__RECORDS TO USE__.
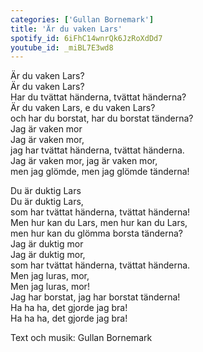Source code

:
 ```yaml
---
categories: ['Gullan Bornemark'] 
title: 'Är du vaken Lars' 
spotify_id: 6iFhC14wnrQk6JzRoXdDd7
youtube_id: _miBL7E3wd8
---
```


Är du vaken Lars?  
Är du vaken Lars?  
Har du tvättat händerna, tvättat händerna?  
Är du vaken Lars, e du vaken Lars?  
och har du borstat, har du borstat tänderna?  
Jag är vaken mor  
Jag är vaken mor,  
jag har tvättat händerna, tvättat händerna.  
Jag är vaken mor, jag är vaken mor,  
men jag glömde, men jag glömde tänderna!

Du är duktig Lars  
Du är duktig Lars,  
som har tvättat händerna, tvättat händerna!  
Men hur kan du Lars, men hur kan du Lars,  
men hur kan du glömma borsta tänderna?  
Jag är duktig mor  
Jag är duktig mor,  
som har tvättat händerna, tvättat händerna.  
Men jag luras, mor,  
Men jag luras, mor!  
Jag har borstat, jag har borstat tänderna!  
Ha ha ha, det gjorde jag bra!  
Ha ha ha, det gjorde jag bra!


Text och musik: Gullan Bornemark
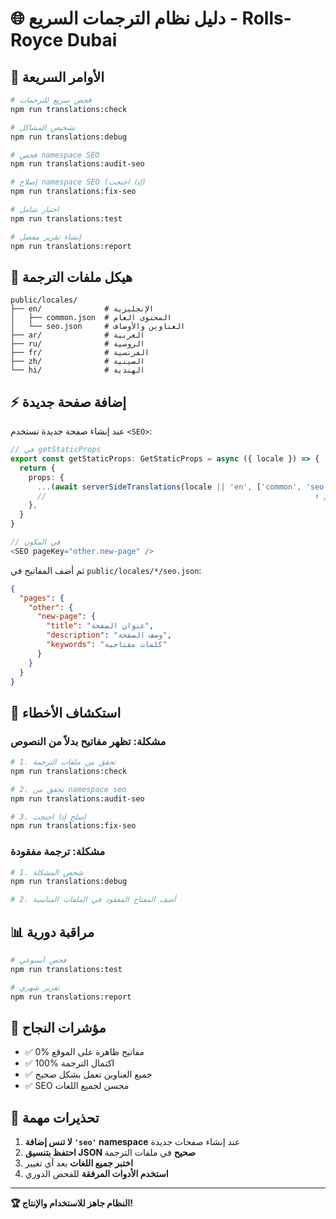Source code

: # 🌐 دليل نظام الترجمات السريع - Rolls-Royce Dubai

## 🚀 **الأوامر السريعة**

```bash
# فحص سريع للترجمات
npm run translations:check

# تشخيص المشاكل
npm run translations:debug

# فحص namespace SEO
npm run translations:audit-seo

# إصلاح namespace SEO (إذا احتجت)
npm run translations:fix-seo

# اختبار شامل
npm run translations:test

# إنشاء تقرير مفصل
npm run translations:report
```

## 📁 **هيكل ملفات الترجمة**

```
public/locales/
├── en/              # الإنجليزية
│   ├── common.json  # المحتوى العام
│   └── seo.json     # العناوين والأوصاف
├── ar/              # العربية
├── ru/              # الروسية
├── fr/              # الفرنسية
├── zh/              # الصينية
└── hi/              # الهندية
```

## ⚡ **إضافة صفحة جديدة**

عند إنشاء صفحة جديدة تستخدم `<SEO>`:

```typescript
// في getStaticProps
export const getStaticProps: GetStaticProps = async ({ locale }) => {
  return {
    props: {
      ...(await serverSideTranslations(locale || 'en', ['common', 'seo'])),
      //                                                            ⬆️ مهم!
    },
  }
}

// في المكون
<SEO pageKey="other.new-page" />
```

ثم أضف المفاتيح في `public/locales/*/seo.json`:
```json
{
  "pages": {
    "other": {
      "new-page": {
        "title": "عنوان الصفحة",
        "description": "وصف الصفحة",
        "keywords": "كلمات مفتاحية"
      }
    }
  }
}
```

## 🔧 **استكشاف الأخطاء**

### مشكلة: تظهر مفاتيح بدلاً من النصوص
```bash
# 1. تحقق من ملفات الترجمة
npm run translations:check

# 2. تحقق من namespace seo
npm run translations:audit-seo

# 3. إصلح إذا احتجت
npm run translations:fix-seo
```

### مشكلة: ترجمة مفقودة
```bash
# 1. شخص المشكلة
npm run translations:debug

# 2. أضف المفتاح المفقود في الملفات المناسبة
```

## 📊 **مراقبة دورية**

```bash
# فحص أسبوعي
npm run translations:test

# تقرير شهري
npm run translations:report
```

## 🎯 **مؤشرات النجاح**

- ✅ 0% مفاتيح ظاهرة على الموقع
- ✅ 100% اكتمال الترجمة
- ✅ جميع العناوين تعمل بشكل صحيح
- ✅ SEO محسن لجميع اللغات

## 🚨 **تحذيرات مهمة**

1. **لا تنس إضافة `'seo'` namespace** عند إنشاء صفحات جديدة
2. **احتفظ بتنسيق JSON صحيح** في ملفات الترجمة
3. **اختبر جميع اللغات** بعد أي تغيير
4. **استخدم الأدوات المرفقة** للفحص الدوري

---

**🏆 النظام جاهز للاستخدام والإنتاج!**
---
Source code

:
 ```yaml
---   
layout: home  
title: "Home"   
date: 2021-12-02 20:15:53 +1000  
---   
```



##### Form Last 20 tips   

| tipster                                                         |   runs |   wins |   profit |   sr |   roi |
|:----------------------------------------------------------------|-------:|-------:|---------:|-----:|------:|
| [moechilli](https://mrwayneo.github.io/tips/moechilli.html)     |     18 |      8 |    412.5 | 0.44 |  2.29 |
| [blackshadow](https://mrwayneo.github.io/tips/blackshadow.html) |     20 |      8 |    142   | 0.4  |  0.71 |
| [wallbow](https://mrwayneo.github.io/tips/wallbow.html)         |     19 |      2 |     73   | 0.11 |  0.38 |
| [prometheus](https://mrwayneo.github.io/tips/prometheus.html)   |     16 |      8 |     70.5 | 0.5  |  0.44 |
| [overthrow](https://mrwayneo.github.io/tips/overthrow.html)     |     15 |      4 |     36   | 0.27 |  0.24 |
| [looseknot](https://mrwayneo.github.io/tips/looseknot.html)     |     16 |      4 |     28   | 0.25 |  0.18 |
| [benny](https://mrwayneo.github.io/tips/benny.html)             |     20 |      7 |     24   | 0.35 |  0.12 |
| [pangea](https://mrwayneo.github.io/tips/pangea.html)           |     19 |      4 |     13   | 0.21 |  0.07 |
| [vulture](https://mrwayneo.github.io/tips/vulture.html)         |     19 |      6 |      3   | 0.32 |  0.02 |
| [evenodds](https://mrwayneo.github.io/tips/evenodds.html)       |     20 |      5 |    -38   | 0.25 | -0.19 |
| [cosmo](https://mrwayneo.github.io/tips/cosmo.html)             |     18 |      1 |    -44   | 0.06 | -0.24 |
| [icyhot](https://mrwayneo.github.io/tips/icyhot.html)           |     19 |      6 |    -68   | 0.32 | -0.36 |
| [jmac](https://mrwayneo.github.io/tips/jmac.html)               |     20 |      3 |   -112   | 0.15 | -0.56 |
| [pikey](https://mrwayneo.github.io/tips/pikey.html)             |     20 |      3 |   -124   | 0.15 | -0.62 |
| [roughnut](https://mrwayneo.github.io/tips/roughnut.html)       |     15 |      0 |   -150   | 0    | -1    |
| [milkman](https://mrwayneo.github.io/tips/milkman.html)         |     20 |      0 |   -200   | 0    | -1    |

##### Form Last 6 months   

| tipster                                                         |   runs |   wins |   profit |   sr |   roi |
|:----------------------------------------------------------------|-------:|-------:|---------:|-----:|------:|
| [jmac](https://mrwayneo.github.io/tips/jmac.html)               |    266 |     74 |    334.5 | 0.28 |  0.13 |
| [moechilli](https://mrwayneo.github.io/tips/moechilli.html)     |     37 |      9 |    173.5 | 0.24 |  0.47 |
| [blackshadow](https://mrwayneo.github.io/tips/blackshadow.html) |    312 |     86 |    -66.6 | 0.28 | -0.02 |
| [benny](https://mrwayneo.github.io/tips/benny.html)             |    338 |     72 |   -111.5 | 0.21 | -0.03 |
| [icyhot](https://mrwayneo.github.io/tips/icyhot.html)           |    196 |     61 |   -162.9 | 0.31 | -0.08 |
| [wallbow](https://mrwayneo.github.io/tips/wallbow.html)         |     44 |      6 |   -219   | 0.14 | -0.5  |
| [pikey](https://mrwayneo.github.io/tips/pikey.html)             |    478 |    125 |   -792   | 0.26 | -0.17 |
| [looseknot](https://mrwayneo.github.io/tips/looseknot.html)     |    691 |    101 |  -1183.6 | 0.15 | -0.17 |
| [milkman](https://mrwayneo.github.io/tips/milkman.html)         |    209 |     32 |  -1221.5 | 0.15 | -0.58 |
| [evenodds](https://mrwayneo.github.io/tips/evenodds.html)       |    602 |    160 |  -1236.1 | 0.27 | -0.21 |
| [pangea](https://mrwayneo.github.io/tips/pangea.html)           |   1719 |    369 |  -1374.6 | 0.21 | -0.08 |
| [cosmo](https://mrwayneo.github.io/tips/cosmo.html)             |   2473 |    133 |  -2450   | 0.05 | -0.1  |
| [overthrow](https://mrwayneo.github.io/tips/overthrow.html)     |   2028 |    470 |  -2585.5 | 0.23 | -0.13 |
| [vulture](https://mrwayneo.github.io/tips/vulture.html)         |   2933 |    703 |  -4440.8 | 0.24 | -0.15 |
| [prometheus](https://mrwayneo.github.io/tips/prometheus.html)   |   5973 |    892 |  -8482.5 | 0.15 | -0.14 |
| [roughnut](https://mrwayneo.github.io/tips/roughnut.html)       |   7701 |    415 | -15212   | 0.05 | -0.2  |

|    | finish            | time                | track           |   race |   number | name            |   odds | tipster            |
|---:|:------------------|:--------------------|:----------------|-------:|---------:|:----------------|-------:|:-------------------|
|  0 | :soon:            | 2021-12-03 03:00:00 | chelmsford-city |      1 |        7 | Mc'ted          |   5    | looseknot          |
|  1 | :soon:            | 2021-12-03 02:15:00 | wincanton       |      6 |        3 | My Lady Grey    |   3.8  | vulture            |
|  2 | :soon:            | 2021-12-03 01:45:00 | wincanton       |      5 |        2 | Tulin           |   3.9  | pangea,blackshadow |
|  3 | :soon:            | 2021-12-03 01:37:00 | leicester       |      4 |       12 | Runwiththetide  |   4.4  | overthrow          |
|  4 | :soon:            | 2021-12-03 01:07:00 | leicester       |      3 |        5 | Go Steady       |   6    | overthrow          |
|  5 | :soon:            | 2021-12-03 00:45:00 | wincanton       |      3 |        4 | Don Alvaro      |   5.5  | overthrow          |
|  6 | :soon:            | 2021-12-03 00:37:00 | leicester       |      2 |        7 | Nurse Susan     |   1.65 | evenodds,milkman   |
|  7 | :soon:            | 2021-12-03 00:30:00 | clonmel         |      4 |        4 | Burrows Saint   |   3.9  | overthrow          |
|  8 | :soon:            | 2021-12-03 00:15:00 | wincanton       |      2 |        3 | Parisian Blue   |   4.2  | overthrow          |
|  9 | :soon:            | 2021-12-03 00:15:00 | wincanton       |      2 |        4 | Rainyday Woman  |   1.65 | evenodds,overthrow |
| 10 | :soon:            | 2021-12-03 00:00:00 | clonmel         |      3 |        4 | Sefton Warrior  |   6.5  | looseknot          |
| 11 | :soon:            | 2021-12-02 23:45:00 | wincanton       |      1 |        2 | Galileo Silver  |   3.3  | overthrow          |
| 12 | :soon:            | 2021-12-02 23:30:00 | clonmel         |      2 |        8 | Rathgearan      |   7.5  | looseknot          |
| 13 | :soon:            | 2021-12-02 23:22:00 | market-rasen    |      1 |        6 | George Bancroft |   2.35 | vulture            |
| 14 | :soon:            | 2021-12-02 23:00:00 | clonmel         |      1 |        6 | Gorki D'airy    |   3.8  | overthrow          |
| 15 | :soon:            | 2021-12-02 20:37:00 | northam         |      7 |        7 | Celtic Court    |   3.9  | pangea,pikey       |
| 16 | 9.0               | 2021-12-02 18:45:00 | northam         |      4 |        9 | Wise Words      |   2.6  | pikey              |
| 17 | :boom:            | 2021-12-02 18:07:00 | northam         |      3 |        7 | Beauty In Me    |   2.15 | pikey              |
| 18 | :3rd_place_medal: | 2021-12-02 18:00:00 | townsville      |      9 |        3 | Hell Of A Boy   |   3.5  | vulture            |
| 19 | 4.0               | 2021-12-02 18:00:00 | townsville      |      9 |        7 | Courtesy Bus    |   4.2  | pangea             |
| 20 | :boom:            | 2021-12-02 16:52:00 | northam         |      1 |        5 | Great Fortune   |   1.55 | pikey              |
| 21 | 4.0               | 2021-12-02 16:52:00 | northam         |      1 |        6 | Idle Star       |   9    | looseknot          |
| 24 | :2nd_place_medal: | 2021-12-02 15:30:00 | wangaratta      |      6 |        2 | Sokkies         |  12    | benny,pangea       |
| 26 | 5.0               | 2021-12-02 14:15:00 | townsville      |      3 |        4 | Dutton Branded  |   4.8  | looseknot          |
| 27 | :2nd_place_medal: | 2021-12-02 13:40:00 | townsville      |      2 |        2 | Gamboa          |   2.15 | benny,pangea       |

__WHAT THE TASK ASKS__. Go through the listing above and return each line where the word "Bornemark" occurs.

__SOLVED PROBLEM__.
categories: ['Gullan Bornemark'] 
Text och musik: Gullan Bornemark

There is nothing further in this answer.